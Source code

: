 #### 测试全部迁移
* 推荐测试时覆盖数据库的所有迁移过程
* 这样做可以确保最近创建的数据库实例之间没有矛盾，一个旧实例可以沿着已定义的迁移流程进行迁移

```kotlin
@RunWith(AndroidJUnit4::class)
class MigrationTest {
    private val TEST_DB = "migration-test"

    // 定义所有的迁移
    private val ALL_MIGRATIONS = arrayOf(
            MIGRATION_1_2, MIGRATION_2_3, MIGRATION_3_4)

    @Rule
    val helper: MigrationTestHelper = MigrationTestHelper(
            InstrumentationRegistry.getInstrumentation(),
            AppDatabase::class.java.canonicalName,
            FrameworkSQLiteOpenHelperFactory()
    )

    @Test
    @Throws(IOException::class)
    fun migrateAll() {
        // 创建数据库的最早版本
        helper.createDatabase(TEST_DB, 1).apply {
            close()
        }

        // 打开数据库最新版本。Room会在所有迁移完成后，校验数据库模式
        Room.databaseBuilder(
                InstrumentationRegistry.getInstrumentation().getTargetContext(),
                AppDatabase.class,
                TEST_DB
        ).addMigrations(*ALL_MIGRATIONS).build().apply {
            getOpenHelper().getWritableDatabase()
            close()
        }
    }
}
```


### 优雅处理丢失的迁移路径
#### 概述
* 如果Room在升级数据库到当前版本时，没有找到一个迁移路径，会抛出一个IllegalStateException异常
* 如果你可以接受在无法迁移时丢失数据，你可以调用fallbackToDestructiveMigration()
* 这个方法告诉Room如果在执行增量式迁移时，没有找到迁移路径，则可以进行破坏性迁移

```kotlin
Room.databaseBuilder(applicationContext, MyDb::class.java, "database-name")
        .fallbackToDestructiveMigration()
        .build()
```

^^^^^^^^^^^^^^^^

Pull out every line of the entries that includes the word "InstrumentationRegistry".

#### [Answer to this problem]
            InstrumentationRegistry.getInstrumentation(),
                InstrumentationRegistry.getInstrumentation().getTargetContext(),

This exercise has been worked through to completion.